**Data for processing:**
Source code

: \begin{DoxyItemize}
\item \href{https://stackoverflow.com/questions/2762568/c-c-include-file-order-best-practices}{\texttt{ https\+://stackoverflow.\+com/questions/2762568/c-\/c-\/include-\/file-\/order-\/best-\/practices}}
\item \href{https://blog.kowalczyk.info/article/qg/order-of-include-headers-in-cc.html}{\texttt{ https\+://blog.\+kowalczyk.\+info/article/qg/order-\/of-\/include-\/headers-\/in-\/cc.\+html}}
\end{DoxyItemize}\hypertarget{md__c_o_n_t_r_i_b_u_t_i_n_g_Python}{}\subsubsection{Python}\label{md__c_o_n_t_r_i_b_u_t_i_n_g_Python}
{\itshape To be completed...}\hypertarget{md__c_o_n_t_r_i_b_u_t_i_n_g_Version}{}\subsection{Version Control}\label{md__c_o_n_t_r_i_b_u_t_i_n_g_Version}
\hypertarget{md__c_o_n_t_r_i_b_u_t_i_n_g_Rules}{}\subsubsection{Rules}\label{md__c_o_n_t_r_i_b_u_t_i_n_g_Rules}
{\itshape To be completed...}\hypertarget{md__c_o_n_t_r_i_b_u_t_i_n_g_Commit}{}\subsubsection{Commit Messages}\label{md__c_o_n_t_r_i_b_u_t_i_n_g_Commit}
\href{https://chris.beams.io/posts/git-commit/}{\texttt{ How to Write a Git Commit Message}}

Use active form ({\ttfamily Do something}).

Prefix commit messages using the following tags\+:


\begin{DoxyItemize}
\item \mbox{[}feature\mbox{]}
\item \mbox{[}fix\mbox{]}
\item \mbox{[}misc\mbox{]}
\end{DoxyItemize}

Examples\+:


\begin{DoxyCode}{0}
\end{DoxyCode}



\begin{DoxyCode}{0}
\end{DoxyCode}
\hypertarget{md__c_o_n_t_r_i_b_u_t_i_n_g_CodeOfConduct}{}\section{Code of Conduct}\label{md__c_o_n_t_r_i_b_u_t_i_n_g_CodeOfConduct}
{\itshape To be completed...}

**Task prompt:** Go through the data and copy each line exactly as it was written.

**Response to this exercise:**
Source code

: \begin{DoxyItemize}
\item \href{https://stackoverflow.com/questions/2762568/c-c-include-file-order-best-practices}{\texttt{ https\+://stackoverflow.\+com/questions/2762568/c-\/c-\/include-\/file-\/order-\/best-\/practices}}
\item \href{https://blog.kowalczyk.info/article/qg/order-of-include-headers-in-cc.html}{\texttt{ https\+://blog.\+kowalczyk.\+info/article/qg/order-\/of-\/include-\/headers-\/in-\/cc.\+html}}
\end{DoxyItemize}\hypertarget{md__c_o_n_t_r_i_b_u_t_i_n_g_Python}{}\subsubsection{Python}\label{md__c_o_n_t_r_i_b_u_t_i_n_g_Python}
{\itshape To be completed...}\hypertarget{md__c_o_n_t_r_i_b_u_t_i_n_g_Version}{}\subsection{Version Control}\label{md__c_o_n_t_r_i_b_u_t_i_n_g_Version}
\hypertarget{md__c_o_n_t_r_i_b_u_t_i_n_g_Rules}{}\subsubsection{Rules}\label{md__c_o_n_t_r_i_b_u_t_i_n_g_Rules}
{\itshape To be completed...}\hypertarget{md__c_o_n_t_r_i_b_u_t_i_n_g_Commit}{}\subsubsection{Commit Messages}\label{md__c_o_n_t_r_i_b_u_t_i_n_g_Commit}
\href{https://chris.beams.io/posts/git-commit/}{\texttt{ How to Write a Git Commit Message}}

Use active form ({\ttfamily Do something}).

Prefix commit messages using the following tags\+:


\begin{DoxyItemize}
\item \mbox{[}feature\mbox{]}
\item \mbox{[}fix\mbox{]}
\item \mbox{[}misc\mbox{]}
\end{DoxyItemize}

Examples\+:


\begin{DoxyCode}{0}
\end{DoxyCode}



\begin{DoxyCode}{0}
\end{DoxyCode}
\hypertarget{md__c_o_n_t_r_i_b_u_t_i_n_g_CodeOfConduct}{}\section{Code of Conduct}\label{md__c_o_n_t_r_i_b_u_t_i_n_g_CodeOfConduct}
{\itshape To be completed...}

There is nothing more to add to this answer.